About this task:
Check each line of the material below for "emails" and copy those where it appears.

----- Records shown

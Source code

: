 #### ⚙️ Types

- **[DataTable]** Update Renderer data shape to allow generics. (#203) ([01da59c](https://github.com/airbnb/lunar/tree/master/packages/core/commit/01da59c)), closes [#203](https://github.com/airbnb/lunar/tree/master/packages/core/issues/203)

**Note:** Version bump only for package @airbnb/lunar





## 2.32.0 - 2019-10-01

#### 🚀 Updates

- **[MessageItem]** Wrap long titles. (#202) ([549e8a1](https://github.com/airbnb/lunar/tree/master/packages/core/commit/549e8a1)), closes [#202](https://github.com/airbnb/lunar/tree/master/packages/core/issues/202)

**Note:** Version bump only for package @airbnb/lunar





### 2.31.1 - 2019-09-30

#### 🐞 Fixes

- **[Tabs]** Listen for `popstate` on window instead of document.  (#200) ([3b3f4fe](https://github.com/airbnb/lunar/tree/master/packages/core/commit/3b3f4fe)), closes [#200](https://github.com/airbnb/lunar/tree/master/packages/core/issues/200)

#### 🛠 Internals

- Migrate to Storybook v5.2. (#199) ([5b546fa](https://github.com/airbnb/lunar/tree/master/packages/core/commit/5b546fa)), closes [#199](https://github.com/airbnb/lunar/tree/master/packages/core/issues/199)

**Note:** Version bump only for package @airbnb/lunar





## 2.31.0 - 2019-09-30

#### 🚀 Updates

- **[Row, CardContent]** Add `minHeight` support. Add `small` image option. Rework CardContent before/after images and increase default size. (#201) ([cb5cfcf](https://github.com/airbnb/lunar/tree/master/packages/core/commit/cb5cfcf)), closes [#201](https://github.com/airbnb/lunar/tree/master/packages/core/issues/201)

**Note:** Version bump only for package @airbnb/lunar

----------
----- Records shown

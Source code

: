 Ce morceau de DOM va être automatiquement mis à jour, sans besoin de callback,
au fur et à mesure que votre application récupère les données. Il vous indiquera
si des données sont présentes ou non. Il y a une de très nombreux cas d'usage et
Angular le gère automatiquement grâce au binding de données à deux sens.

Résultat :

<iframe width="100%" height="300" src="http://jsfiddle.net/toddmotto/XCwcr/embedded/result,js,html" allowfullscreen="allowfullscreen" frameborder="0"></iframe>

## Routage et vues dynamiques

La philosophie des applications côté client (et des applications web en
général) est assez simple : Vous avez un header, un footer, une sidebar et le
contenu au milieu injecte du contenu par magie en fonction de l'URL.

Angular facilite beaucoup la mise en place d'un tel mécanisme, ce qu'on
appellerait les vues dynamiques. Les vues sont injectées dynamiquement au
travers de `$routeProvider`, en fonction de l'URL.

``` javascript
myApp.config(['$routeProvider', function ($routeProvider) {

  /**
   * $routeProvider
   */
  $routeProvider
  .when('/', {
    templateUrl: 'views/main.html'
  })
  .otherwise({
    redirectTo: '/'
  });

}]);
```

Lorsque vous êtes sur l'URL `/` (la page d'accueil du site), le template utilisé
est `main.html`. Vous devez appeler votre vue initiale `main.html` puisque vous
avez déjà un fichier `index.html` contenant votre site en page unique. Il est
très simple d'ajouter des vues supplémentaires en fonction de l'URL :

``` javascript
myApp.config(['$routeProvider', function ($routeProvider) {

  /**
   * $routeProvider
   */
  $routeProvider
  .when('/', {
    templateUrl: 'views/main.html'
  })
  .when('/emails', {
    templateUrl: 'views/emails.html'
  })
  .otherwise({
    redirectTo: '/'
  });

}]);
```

----------
----- Records shown

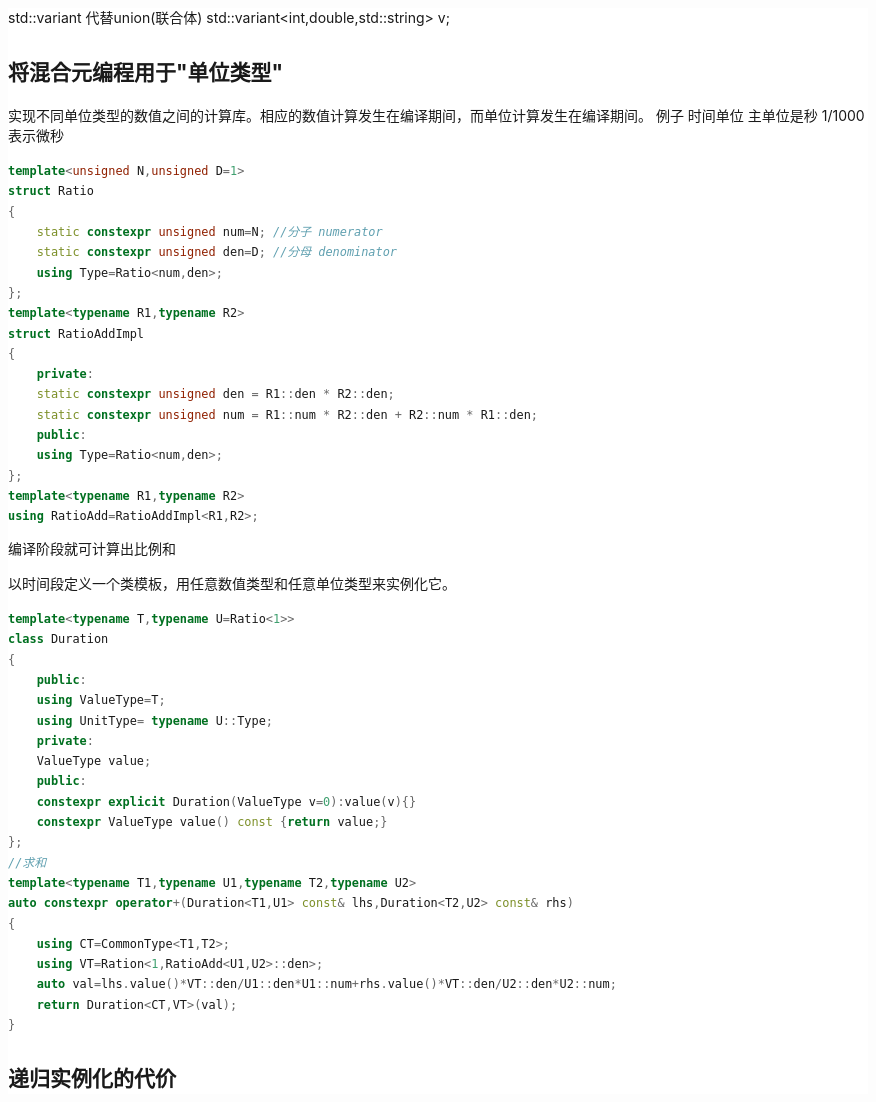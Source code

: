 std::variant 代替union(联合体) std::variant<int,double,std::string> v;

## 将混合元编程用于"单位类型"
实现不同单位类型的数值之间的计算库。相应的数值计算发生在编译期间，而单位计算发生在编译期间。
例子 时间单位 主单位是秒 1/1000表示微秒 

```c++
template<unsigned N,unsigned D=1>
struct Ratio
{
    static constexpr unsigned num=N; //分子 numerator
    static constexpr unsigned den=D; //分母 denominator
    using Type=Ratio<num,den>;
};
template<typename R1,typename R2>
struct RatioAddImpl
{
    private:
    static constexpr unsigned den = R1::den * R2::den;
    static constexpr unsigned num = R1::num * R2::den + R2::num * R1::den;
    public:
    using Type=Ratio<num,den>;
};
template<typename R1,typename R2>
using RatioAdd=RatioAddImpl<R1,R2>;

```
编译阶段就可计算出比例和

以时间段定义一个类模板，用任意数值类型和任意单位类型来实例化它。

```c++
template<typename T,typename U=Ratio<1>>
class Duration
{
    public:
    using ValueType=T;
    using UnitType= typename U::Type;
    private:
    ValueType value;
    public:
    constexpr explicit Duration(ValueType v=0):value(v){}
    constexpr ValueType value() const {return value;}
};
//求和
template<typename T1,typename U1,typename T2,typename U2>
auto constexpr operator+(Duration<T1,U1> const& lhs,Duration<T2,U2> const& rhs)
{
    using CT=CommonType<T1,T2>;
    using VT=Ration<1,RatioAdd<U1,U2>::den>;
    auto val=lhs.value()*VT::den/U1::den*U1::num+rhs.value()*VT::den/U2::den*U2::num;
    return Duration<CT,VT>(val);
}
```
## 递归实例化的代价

----------

Solution to this problem:
  .when('/emails', {
    templateUrl: 'views/emails.html'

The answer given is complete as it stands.